» Dataset entries:
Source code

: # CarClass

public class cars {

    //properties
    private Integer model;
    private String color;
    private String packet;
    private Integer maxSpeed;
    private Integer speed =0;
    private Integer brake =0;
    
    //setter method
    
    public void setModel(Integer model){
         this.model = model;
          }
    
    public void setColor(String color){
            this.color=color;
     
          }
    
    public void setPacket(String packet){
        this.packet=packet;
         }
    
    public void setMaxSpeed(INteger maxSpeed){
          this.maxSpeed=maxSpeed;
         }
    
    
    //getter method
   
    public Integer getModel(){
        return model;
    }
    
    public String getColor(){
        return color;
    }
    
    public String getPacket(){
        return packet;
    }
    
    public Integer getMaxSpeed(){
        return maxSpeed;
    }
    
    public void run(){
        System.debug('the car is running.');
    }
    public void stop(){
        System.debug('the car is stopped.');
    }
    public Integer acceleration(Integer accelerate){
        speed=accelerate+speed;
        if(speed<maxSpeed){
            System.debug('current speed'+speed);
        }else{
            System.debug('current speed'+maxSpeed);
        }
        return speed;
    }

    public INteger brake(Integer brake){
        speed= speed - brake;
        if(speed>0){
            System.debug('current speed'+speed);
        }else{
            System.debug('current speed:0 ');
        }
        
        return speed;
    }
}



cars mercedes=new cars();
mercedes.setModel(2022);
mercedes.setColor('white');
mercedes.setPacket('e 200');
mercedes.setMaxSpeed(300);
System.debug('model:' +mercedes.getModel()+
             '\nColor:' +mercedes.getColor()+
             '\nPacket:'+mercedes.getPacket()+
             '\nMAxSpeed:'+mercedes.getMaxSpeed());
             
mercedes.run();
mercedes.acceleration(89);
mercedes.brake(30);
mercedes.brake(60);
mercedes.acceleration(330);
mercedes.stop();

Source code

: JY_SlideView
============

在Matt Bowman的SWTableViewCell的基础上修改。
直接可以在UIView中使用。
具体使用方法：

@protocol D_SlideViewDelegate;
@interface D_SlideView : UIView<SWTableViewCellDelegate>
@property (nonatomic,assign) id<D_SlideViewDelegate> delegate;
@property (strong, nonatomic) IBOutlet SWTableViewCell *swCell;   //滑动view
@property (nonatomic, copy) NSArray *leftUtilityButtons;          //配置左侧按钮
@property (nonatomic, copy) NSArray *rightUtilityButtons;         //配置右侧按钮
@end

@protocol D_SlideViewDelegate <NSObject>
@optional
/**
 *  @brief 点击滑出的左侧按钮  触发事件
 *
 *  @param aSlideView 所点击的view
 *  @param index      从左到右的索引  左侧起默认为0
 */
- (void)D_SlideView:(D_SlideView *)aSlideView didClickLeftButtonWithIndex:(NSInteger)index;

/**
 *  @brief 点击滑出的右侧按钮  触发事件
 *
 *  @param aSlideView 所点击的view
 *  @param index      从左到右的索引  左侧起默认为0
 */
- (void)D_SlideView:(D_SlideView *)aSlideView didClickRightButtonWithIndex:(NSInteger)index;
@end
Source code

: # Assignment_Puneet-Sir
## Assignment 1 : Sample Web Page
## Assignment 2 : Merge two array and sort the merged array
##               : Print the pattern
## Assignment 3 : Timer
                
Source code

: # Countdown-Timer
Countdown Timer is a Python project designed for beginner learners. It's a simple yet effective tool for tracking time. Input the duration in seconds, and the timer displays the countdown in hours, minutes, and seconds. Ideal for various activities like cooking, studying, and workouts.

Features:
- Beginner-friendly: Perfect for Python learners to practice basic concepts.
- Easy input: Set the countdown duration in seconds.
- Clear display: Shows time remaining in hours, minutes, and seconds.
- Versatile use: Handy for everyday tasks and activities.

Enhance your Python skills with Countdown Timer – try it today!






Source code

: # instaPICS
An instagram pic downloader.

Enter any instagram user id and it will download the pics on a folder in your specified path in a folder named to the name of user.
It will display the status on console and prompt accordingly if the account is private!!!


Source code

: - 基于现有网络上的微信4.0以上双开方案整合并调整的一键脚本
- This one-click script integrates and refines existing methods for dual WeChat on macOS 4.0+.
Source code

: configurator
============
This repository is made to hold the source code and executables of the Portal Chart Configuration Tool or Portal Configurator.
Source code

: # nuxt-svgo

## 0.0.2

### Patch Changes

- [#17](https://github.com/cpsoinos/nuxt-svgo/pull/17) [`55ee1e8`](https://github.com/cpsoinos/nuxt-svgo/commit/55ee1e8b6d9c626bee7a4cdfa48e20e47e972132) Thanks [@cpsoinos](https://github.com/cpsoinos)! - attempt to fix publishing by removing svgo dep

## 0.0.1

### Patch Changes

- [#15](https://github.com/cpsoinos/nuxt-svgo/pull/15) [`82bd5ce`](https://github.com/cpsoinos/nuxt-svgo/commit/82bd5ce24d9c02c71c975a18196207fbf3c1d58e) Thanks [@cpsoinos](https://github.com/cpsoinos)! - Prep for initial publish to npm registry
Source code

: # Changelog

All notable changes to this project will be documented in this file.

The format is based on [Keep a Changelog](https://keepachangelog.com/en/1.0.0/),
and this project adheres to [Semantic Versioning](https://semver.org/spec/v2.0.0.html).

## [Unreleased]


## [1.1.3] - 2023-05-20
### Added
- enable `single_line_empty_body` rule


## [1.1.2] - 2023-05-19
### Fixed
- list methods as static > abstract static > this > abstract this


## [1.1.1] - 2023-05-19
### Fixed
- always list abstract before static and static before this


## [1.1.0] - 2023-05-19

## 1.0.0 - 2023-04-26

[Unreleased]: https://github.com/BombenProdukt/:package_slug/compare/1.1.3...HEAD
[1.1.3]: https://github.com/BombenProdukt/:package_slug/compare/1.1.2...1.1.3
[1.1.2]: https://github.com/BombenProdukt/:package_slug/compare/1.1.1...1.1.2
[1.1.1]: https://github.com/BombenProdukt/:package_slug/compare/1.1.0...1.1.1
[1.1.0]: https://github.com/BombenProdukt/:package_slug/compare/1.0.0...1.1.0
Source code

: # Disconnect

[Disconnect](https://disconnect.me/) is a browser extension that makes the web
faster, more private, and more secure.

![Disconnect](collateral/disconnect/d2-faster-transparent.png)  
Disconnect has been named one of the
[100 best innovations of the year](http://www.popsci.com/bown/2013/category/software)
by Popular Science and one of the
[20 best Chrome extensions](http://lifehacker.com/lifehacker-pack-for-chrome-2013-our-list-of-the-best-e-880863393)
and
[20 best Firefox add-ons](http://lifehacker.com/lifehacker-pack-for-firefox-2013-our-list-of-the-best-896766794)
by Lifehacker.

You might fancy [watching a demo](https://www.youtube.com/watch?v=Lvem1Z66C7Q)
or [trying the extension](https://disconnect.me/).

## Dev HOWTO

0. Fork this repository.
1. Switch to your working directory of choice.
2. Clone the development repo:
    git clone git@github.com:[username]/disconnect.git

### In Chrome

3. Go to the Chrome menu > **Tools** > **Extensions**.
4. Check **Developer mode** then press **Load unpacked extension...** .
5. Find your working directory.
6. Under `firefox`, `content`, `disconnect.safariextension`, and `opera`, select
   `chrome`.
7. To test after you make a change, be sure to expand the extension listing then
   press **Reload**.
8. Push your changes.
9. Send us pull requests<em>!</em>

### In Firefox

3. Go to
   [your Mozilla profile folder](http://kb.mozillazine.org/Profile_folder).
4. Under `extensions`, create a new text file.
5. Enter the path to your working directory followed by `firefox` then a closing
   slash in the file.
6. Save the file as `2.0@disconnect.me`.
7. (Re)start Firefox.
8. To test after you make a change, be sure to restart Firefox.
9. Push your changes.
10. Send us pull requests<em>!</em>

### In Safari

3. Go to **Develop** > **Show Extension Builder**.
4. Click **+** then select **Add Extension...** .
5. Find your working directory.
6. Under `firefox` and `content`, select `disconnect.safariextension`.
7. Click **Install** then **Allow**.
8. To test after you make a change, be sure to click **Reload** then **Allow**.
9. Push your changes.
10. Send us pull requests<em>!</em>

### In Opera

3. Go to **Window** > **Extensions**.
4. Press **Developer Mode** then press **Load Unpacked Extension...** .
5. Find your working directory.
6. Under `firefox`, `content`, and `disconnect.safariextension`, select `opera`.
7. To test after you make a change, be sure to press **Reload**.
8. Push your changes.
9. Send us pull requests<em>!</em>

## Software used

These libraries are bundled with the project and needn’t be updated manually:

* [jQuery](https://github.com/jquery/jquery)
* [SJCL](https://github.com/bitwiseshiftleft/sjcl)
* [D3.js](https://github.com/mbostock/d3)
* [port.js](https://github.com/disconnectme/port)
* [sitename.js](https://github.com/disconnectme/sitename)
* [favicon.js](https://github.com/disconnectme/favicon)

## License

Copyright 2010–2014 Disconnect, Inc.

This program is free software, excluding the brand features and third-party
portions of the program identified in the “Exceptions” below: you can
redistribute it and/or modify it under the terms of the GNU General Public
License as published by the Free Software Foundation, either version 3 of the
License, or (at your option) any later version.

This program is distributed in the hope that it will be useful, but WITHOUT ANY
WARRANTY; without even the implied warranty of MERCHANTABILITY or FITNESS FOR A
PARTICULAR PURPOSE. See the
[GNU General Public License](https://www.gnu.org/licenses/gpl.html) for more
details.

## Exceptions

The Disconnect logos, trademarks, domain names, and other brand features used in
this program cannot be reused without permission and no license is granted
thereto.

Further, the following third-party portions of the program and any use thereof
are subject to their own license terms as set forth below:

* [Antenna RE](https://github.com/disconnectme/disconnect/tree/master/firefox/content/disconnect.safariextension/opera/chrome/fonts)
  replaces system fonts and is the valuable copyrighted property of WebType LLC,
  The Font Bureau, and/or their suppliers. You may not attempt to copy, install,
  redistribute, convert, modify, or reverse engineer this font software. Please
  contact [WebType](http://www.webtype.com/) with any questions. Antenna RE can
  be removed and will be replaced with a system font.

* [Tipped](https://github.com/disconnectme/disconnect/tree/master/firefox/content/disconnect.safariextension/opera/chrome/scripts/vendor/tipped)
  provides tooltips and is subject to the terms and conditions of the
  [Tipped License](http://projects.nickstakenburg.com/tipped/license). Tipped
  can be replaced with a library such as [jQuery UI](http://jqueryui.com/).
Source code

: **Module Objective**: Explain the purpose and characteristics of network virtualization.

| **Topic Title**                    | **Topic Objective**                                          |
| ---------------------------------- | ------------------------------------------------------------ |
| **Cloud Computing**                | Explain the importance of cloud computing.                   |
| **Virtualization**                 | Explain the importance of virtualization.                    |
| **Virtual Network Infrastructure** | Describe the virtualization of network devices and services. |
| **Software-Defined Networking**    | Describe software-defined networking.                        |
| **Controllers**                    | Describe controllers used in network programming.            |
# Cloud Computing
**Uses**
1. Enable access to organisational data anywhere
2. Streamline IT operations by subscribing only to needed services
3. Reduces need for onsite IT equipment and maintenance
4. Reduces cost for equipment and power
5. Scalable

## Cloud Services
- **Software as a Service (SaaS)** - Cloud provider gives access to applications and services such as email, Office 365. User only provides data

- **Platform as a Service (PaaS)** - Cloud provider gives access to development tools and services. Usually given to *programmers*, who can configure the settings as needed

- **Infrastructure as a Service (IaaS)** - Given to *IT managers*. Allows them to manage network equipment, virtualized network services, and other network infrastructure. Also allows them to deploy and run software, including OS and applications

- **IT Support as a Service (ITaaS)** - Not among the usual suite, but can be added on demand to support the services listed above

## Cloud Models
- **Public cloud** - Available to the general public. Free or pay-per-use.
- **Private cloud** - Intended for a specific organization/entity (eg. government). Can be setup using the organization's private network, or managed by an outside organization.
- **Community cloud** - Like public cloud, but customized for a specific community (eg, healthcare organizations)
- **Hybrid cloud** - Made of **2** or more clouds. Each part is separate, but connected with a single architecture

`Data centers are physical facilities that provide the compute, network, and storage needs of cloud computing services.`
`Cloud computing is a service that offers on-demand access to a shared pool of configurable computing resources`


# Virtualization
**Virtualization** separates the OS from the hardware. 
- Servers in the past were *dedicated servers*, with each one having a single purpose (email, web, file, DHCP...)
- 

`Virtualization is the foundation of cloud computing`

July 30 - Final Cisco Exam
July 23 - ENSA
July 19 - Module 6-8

» Problem requirements:
Given the data above, transcribe exactly the lines from the one containing "You might fancy" down to the one containing "2. Clone the", and no others.

» Output:
You might fancy [watching a demo](https://www.youtube.com/watch?v=Lvem1Z66C7Q)
or [trying the extension](https://disconnect.me/).

## Dev HOWTO

0. Fork this repository.
1. Switch to your working directory of choice.
2. Clone the development repo:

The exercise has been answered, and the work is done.